(Records from a data collection)
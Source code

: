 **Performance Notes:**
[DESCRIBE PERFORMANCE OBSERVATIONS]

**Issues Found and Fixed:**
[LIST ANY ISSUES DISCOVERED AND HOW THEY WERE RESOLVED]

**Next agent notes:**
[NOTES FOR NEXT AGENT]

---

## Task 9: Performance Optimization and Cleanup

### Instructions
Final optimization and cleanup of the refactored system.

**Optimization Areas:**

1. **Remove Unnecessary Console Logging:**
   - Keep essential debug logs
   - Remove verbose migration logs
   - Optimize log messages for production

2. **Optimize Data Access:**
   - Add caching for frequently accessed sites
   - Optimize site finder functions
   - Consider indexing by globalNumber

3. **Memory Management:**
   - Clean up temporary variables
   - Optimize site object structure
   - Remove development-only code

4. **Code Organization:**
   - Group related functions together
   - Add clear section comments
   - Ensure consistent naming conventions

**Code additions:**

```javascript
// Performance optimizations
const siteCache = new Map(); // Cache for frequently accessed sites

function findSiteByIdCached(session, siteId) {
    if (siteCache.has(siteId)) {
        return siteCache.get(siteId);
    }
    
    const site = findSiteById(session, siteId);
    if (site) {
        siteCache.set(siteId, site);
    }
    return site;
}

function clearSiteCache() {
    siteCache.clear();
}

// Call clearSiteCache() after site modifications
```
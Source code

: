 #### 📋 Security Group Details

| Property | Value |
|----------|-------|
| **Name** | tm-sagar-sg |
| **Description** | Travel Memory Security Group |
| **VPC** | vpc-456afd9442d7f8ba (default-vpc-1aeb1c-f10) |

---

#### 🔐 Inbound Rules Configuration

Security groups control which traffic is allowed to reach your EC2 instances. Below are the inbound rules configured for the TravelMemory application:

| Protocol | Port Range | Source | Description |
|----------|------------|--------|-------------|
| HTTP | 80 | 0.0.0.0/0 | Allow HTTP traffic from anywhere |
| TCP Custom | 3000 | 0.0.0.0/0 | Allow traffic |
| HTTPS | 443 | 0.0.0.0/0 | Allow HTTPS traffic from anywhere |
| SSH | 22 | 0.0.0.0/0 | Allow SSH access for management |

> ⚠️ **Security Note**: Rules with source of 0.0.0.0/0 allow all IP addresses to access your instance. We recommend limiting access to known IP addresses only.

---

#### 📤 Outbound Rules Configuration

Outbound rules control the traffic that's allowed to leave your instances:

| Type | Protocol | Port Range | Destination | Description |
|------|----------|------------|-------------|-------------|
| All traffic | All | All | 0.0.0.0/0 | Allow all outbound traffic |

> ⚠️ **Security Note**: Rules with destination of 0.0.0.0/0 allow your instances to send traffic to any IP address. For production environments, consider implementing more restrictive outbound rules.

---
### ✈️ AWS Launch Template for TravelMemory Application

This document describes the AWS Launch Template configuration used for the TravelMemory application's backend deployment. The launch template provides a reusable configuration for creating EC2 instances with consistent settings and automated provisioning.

**DIRECTIONS**
Where in the records above does the word "production" appear? Copy each line that holds it.

**SOLVED EXERCISE**
   - Optimize log messages for production
> ⚠️ **Security Note**: Rules with destination of 0.0.0.0/0 allow your instances to send traffic to any IP address. For production environments, consider implementing more restrictive outbound rules.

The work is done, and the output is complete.